“Thank you for trusting me to tell me, Denver. It means so much.”
Her words were music to his ears.
It had taken some convincing, but Jessie had finally convinced Denver that she needed to get some things from her hotel room. She was still worried about having to face her father, but her cowboy had been so good to keep her mind occupied on other things. For now, she didn’t want to think about her dad.
As they walked into the lobby, she saw Maude, the owner, wearing a bright red housecoat. Next to her was Denver’s mother, Mrs. Wilde.

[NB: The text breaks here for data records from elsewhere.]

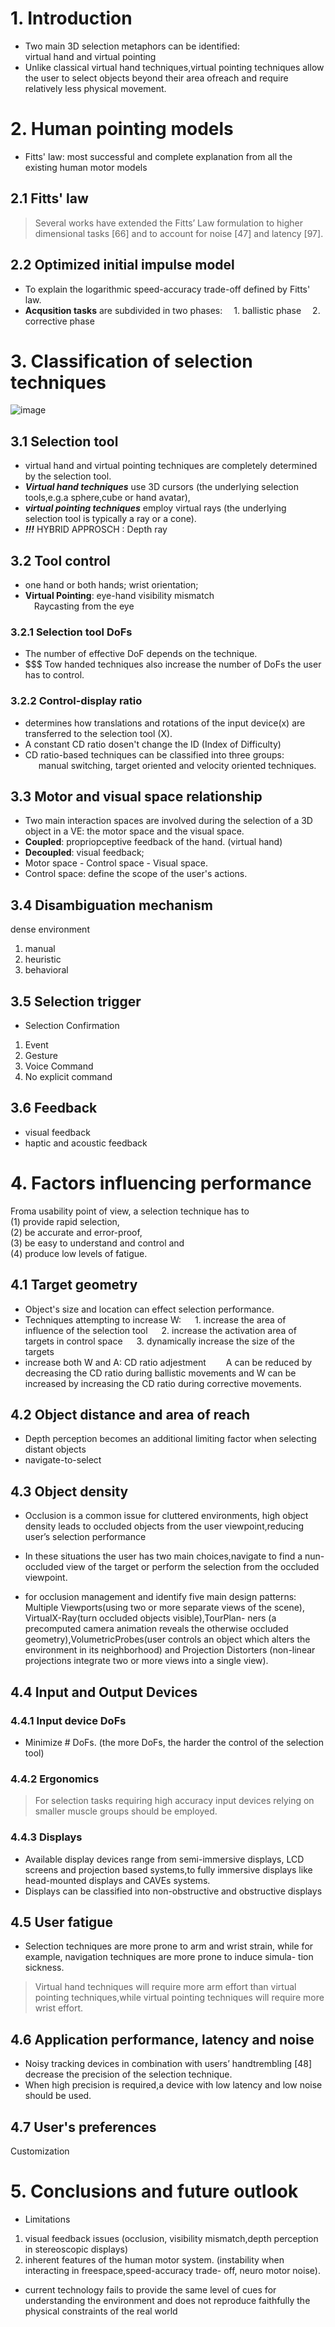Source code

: # 1. Introduction
- Two main 3D
selection metaphors can be identified: \
virtual hand and
virtual pointing 
- Unlike classical virtual hand techniques,virtual
pointing techniques allow the user to select objects beyond their
area ofreach and require relatively less physical movement.
# 2. Human pointing models
- Fitts' law: most successful and complete explanation from all the existing human motor models
## 2.1 Fitts' law
> Several works have extended the Fitts’ Law formulation to
higher dimensional tasks [66] and to account for noise [47] and
latency [97].
## 2.2 Optimized initial impulse model
- To explain the logarithmic speed-accuracy trade-off defined by Fitts' law.
- **Acqusition tasks** are subdivided in two phases:
&ensp;&ensp;1. ballistic phase 
&ensp;&ensp;2. corrective phase
# 3. Classification of selection techniques
![image](https://github.com/wufun/hello-world/blob/master/Perception/artificial.png)
## 3.1 Selection tool
- virtual hand and virtual pointing techniques are completely determined by
the selection tool.
- ***Virtual hand techniques*** use 3D cursors (the underlying selection tools,e.g.a sphere,cube or hand avatar),
- ***virtual pointing techniques*** employ virtual rays (the underlying selection tool is typically a ray or a cone).
- ***!!!*** HYBRID APPROSCH : Depth ray
## 3.2 Tool control
- one hand or both hands; wrist orientation; 
- **Virtual Pointing**: eye-hand visibility mismatch \
&ensp;&ensp;Raycasting from the eye

### 3.2.1 Selection tool DoFs
- The number of effective DoF depends on the technique.
- $$$ Tow handed techniques also increase the number of DoFs the user has to control.

### 3.2.2 Control-display ratio
- determines how translations
and rotations of the input device(x) are transferred to the selection
tool (X).
- A constant CD ratio dosen't change the ID (Index of Difficulty)
- CD ratio-based techniques can be
classified into three groups: \
&ensp;&ensp;&ensp;manual switching, target oriented
and velocity oriented techniques.

## 3.3 Motor and visual space relationship
- Two main interaction spaces are involved during the selection
of a 3D object in a VE: the motor space and the visual space.
- **Coupled**: propriopceptive feedback of the hand. (virtual hand)
- **Decoupled**: visual feedback;
- Motor space - Control space - Visual space.
- Control space: define the scope of the user's actions.

## 3.4 Disambiguation mechanism
dense environment
1. manual 
2. heuristic
3. behavioral

## 3.5 Selection trigger
- Selection Confirmation
1. Event
2. Gesture
3. Voice Command
4. No explicit command

## 3.6 Feedback
- visual feedback
- haptic and acoustic feedback

# 4. Factors influencing performance
Froma
usability point of view, a selection technique has to \
(1) provide rapid selection,\
(2) be accurate and error-proof,\
(3) be easy to understand and control and\
(4) produce low levels of fatigue.
## 4.1 Target geometry
- Object's size and location can effect selection performance.
- Techniques attempting to increase W:
&ensp;&ensp; 1. increase the area of influence of the selection tool
&ensp;&ensp; 2. increase the activation area of targets in control space 
&ensp;&ensp; 3. dynamically increase the size of the targets
- increase both W and A: CD ratio adjestment
&ensp;&ensp;&ensp;&ensp;A can be reduced by decreasing the CD ratio during
ballistic movements and W can be increased by increasing the
CD ratio during corrective movements.

## 4.2 Object distance and area of reach
- Depth perception becomes an additional limiting factor when
selecting distant objects
- navigate-to-select

## 4.3 Object density
- Occlusion is a common issue for cluttered
environments, high object density leads to occluded objects from
the user viewpoint,reducing user’s selection performance
- In these situations the user has
two main choices,navigate to find a nun-occluded view of the
target or perform the selection from the occluded viewpoint.

- for occlusion management and identify five main design patterns:
Multiple Viewports(using two or more separate views of the
scene), VirtualX-Ray(turn occluded objects visible),TourPlan-
ners (a precomputed camera animation reveals the otherwise
occluded geometry),VolumetricProbes(user controls an object
which alters the environment in its neighborhood) and Projection
Distorters (non-linear projections integrate two or more views into
a single view).

## 4.4 Input and Output Devices
### 4.4.1 Input device DoFs
- Minimize # DoFs. (the more DoFs, the harder the control of the selection tool)

### 4.4.2 Ergonomics
> For selection tasks requiring
high accuracy input devices relying on smaller muscle groups
should be employed.

### 4.4.3 Displays
- Available display devices range from semi-immersive displays, LCD screens and projection based systems,to fully immersive displays like head-mounted displays and CAVEs systems.
- Displays can be classified into non-obstructive and obstructive
displays

## 4.5 User fatigue
- Selection
techniques are more prone to arm and wrist strain, while for
example, navigation techniques are more prone to induce simula-
tion sickness.
> Virtual hand techniques will require more arm effort than virtual
pointing techniques,while virtual pointing techniques will require
more wrist effort.
## 4.6 Application performance, latency and noise
- Noisy tracking devices in
combination with users’ handtrembling [48] decrease the precision of the selection technique.
- When high precision is required,a device with low latency and
low noise should be used.
## 4.7 User's preferences
Customization

# 5. Conclusions and future outlook
- Limitations
1. visual feedback issues (occlusion, visibility mismatch,depth perception in stereoscopic
displays)
2. inherent features of the human motor system. (instability when interacting in freespace,speed-accuracy trade-
off, neuro motor noise).

- current technology fails to provide the same level of cues for
understanding the environment and does not reproduce faithfully
the physical constraints of the real world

“Mom, what are you doing here?”
The woman was beautiful. She looked too young to have children as old as her sons.
“I’m here to see Jessie.”
Denver frowned. “What about?”
“None of your business. Don’t be rude.”
Jessie had met her and her husbands at the hospital in Elko where they’d taken Pappy Jack after the explosion. She’d instantly liked her. “Hello, Mrs. Wilde.”
“Please. Call me Mary.”
“We don’t have time for this. I want to get Jessie back to my place. You don’t know what is going on, Mom.”
“I know more than you think, Denver. You Wilde men are so overprotective. Well, you stay down here in the lobby. Jessie and I will go to her room and have a chat.”
“Your dads are outside making sure things are safe. Does that make you feel better?”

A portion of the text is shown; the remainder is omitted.